> **Work task**
Below are several entries. Transcribe exactly those lines that fall from the one with "While this sounds" through the one with "Forzando tale sistema", end lines included.
=== Begin Enclosure ===
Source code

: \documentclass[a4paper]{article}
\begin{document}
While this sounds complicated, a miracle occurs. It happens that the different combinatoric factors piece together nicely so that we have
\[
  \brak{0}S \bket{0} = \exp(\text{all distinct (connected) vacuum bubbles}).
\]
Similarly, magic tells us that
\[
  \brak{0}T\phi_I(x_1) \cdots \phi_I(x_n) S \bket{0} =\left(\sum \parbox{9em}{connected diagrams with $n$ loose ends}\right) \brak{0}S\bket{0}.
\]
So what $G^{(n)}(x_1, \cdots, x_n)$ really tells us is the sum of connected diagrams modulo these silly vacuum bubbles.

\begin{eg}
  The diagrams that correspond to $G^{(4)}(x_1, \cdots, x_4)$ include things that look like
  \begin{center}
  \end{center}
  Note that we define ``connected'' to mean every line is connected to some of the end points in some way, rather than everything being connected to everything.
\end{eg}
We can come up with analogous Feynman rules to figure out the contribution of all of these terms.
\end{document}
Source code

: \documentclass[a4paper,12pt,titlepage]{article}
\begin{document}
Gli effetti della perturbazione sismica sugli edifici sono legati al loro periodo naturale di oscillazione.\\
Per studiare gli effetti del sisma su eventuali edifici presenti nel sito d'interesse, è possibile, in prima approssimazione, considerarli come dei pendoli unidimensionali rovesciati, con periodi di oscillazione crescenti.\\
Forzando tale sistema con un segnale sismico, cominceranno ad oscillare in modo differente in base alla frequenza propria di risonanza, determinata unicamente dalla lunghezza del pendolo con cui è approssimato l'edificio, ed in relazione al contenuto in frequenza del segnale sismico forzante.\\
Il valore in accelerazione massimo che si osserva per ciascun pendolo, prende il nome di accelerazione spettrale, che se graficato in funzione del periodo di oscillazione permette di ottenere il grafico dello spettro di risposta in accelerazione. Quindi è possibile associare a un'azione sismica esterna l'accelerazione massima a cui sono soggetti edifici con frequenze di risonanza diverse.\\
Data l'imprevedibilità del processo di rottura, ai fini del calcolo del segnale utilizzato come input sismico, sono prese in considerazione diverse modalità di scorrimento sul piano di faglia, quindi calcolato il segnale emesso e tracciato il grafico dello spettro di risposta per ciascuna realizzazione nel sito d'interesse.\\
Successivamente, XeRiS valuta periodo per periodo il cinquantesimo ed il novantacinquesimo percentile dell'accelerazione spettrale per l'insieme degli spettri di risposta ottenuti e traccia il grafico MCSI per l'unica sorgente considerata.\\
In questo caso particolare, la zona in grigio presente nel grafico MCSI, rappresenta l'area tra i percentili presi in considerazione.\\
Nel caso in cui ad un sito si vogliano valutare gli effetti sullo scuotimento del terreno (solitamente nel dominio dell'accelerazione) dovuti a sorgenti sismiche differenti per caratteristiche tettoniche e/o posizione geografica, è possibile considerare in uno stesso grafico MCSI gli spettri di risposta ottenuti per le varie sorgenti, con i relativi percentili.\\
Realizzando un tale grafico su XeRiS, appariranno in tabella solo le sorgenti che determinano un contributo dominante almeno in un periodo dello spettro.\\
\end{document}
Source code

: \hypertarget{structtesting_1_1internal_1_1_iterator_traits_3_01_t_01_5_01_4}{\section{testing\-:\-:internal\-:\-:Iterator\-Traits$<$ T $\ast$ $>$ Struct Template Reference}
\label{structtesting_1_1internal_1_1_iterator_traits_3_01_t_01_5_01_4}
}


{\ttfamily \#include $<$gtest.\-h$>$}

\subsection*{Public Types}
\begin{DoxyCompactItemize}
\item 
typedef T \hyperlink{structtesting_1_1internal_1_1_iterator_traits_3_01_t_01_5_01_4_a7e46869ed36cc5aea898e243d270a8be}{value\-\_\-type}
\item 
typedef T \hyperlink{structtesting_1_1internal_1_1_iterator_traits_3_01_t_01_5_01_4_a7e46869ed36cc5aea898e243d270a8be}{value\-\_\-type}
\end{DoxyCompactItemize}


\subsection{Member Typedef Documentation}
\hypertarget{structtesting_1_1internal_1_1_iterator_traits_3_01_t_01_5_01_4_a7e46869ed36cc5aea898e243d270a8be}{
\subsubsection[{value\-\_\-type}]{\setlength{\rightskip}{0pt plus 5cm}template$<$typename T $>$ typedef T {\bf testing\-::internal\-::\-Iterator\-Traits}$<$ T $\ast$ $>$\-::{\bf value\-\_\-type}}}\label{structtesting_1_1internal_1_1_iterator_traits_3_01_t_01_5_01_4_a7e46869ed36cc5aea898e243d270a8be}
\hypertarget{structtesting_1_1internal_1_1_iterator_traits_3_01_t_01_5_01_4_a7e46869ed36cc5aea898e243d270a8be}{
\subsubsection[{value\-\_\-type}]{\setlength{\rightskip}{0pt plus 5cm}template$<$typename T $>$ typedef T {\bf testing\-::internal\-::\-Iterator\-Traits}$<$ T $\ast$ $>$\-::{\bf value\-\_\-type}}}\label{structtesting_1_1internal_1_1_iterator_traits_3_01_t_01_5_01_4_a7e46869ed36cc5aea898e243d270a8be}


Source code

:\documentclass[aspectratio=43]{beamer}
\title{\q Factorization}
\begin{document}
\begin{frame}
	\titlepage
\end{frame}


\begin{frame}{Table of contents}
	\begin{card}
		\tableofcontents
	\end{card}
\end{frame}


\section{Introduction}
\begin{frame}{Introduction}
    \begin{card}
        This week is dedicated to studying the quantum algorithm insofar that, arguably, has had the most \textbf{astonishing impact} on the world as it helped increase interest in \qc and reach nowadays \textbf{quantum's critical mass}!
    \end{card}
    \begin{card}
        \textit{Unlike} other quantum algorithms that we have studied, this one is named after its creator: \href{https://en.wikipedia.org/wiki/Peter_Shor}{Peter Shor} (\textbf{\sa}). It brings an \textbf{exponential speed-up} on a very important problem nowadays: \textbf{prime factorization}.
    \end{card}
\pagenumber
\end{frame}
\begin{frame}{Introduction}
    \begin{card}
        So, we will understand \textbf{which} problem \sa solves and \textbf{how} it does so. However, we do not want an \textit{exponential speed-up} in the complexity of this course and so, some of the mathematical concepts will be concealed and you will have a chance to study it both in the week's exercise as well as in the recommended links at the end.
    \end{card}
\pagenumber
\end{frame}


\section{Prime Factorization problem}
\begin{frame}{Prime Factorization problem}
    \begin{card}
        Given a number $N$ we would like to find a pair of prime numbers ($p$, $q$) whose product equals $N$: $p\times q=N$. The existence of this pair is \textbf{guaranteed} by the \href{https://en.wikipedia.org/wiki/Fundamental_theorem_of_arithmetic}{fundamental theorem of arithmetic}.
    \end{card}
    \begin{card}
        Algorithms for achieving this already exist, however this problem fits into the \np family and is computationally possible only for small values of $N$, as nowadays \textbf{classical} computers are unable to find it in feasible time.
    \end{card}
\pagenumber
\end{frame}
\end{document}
=== End Enclosure ===
> **Solved problem**
While this sounds complicated, a miracle occurs. It happens that the different combinatoric factors piece together nicely so that we have
\[
  \brak{0}S \bket{0} = \exp(\text{all distinct (connected) vacuum bubbles}).
\]
Similarly, magic tells us that
\[
  \brak{0}T\phi_I(x_1) \cdots \phi_I(x_n) S \bket{0} =\left(\sum \parbox{9em}{connected diagrams with $n$ loose ends}\right) \brak{0}S\bket{0}.
\]
So what $G^{(n)}(x_1, \cdots, x_n)$ really tells us is the sum of connected diagrams modulo these silly vacuum bubbles.

\begin{eg}
  The diagrams that correspond to $G^{(4)}(x_1, \cdots, x_4)$ include things that look like
  \begin{center}
  \end{center}
  Note that we define ``connected'' to mean every line is connected to some of the end points in some way, rather than everything being connected to everything.
\end{eg}
We can come up with analogous Feynman rules to figure out the contribution of all of these terms.
\end{document}
Source code

: \documentclass[a4paper,12pt,titlepage]{article}
\begin{document}
Gli effetti della perturbazione sismica sugli edifici sono legati al loro periodo naturale di oscillazione.\\
Per studiare gli effetti del sisma su eventuali edifici presenti nel sito d'interesse, è possibile, in prima approssimazione, considerarli come dei pendoli unidimensionali rovesciati, con periodi di oscillazione crescenti.\\
Forzando tale sistema con un segnale sismico, cominceranno ad oscillare in modo differente in base alla frequenza propria di risonanza, determinata unicamente dalla lunghezza del pendolo con cui è approssimato l'edificio, ed in relazione al contenuto in frequenza del segnale sismico forzante.\\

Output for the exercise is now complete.